- **Problem to solve**
Using the data below, report how many lines hold the word "Ausspiele". Include nothing else in the reply.

- **Material supplied**
--- START ---

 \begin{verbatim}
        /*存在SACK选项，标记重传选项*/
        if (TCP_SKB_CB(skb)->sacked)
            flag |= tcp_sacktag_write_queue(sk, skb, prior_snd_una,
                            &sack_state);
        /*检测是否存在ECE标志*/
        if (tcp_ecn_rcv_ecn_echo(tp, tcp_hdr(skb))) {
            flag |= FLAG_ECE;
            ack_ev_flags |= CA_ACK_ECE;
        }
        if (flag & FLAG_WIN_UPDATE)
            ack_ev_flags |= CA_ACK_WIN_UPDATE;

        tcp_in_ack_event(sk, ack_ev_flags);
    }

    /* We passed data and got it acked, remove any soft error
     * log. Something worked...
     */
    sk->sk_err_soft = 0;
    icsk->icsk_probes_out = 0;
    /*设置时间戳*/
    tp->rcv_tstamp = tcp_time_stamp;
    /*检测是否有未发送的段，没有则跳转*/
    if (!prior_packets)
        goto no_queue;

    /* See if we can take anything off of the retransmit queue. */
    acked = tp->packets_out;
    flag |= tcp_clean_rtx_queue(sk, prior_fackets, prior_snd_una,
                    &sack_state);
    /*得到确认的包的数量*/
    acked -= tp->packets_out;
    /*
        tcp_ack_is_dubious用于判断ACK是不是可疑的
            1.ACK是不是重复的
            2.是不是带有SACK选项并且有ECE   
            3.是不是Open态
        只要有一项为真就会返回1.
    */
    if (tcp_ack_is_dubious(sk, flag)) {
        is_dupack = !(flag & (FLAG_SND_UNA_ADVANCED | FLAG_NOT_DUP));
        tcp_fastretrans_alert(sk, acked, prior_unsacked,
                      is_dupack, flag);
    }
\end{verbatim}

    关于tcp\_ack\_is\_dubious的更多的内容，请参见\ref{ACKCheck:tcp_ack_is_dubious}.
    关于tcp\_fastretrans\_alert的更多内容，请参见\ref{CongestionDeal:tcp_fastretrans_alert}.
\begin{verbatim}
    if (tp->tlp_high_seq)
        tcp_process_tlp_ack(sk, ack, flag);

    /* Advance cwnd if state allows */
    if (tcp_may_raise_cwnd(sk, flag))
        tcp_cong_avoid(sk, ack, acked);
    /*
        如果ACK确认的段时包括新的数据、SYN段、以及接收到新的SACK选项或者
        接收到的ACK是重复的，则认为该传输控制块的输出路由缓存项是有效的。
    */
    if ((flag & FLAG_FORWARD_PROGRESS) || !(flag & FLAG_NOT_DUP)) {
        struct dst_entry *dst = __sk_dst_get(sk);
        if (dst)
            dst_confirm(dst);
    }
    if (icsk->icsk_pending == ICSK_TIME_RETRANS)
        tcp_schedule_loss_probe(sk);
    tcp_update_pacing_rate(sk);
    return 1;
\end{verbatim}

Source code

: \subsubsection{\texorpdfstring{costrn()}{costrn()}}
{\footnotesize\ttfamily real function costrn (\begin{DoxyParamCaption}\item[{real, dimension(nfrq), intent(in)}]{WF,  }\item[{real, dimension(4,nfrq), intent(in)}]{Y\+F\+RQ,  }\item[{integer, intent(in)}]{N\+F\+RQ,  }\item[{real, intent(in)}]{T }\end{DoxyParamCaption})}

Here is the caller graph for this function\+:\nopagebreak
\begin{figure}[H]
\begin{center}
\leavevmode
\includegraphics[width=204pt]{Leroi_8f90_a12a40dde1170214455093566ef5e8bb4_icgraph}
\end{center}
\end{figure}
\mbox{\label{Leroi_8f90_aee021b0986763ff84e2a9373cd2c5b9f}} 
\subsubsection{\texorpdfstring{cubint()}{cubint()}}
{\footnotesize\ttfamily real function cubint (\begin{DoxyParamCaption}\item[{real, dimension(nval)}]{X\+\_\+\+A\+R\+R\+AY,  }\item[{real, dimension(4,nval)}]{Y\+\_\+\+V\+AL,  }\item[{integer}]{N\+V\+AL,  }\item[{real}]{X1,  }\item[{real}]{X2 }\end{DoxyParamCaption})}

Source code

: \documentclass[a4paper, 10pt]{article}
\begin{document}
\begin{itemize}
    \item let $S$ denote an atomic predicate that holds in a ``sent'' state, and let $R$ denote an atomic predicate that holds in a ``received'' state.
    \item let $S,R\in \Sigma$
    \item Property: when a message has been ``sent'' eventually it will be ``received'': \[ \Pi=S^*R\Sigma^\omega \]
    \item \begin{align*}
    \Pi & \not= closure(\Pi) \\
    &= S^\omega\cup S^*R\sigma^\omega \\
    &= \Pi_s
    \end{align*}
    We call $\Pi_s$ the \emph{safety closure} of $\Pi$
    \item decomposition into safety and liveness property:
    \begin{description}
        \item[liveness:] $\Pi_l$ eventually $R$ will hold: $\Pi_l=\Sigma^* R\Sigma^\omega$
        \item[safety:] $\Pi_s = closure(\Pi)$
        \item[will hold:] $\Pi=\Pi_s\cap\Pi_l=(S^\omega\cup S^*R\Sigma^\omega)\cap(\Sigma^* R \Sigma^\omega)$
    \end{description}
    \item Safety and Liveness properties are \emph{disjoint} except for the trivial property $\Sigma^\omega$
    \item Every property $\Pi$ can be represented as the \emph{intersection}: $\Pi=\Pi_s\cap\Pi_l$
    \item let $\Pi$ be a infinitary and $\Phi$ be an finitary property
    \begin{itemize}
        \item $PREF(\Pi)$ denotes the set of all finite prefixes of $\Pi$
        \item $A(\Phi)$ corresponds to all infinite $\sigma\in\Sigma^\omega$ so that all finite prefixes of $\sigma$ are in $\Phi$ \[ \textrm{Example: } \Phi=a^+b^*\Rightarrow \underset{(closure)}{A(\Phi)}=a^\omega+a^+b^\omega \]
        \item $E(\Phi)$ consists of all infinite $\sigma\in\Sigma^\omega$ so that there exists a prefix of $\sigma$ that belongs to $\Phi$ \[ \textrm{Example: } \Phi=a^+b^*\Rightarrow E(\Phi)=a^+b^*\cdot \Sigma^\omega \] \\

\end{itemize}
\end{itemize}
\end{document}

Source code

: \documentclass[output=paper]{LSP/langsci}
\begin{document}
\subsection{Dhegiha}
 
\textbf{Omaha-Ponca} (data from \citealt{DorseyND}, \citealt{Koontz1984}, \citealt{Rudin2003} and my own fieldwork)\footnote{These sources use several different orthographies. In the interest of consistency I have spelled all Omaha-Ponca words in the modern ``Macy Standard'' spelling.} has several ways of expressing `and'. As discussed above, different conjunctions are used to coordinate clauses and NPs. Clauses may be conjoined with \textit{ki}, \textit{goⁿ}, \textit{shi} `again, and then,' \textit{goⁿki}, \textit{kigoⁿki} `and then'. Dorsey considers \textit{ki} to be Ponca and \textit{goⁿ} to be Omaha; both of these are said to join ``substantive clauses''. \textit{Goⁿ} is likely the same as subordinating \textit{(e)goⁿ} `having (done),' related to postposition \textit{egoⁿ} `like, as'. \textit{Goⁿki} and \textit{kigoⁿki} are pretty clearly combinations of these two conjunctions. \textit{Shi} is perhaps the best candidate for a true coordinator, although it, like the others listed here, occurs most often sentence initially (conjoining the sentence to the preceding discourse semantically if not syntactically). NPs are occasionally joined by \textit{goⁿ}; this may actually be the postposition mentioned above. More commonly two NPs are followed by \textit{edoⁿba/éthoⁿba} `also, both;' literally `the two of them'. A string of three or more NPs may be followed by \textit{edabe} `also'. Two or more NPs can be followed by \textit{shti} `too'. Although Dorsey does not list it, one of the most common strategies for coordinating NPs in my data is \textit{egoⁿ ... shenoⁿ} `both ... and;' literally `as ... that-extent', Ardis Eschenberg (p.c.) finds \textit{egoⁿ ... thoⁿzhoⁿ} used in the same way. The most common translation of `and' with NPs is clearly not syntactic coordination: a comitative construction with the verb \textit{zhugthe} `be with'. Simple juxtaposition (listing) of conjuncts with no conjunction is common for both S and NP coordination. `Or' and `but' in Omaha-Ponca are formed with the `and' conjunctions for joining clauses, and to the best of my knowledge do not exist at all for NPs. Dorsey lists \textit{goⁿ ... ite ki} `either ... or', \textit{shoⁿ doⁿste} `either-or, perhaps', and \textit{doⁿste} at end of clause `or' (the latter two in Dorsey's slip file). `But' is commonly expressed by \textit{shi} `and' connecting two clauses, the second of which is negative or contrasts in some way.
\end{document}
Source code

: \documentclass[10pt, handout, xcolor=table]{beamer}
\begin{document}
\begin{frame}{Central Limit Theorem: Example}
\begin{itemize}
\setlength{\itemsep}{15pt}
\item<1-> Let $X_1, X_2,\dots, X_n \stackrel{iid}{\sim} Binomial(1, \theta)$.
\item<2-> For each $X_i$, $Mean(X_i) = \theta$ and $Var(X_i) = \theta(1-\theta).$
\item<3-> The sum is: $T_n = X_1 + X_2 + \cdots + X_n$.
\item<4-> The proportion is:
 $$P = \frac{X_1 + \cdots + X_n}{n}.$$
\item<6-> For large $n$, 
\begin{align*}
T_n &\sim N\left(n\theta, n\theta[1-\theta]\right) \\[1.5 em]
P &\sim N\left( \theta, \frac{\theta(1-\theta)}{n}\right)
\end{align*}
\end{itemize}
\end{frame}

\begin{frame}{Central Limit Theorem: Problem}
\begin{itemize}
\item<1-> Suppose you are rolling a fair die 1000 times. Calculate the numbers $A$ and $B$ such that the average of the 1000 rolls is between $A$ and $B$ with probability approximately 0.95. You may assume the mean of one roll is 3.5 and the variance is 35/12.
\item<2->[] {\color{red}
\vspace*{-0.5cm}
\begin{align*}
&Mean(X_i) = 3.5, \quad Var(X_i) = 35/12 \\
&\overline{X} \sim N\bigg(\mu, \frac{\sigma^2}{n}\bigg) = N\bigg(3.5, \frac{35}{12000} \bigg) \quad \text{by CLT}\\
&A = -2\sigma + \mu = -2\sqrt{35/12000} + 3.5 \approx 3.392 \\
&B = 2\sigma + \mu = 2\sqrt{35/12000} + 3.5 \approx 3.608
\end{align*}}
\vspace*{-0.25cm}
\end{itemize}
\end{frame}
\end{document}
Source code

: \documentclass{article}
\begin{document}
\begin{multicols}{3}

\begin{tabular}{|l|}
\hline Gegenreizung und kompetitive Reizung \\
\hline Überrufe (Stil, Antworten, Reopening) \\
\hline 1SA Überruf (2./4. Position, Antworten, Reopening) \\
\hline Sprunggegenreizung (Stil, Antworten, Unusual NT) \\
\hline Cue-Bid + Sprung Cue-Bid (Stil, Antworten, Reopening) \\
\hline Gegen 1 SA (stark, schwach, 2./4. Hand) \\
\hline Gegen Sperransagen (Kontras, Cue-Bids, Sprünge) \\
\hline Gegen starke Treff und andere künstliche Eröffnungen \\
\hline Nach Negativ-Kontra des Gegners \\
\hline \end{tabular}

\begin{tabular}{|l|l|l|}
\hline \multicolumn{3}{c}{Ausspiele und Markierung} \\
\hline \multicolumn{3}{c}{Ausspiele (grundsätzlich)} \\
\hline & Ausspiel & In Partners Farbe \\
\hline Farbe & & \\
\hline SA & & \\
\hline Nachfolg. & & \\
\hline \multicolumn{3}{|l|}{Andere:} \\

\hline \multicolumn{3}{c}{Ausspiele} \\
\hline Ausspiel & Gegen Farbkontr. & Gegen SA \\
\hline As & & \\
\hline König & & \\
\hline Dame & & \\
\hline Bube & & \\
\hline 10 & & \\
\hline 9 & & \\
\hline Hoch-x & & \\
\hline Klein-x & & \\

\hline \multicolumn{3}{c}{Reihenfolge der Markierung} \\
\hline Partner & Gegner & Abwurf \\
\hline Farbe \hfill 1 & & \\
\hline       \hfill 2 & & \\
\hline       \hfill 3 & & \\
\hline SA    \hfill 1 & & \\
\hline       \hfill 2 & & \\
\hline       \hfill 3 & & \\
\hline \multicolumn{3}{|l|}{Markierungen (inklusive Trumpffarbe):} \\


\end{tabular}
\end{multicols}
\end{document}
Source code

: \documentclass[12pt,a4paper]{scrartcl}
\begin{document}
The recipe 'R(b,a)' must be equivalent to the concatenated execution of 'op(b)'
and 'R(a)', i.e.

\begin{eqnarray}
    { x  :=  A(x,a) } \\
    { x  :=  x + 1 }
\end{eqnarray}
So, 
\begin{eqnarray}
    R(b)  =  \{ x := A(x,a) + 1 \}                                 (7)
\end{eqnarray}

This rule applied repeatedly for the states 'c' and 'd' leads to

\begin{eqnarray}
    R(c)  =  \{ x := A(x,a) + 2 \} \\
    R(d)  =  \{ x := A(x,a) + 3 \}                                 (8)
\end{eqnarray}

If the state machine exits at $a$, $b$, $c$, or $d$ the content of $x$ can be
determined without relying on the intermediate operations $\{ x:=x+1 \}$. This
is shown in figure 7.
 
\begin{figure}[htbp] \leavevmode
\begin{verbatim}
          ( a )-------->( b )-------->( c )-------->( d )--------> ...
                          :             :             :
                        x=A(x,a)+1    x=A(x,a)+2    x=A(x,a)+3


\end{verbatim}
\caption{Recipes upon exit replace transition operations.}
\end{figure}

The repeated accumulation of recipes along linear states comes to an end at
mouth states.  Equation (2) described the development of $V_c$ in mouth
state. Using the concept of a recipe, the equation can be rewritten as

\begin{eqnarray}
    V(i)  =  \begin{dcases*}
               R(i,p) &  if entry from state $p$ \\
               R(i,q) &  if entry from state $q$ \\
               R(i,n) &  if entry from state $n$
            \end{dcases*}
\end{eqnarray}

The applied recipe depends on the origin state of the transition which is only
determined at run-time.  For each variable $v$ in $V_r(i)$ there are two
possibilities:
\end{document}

--- END ---

- **Reply**
3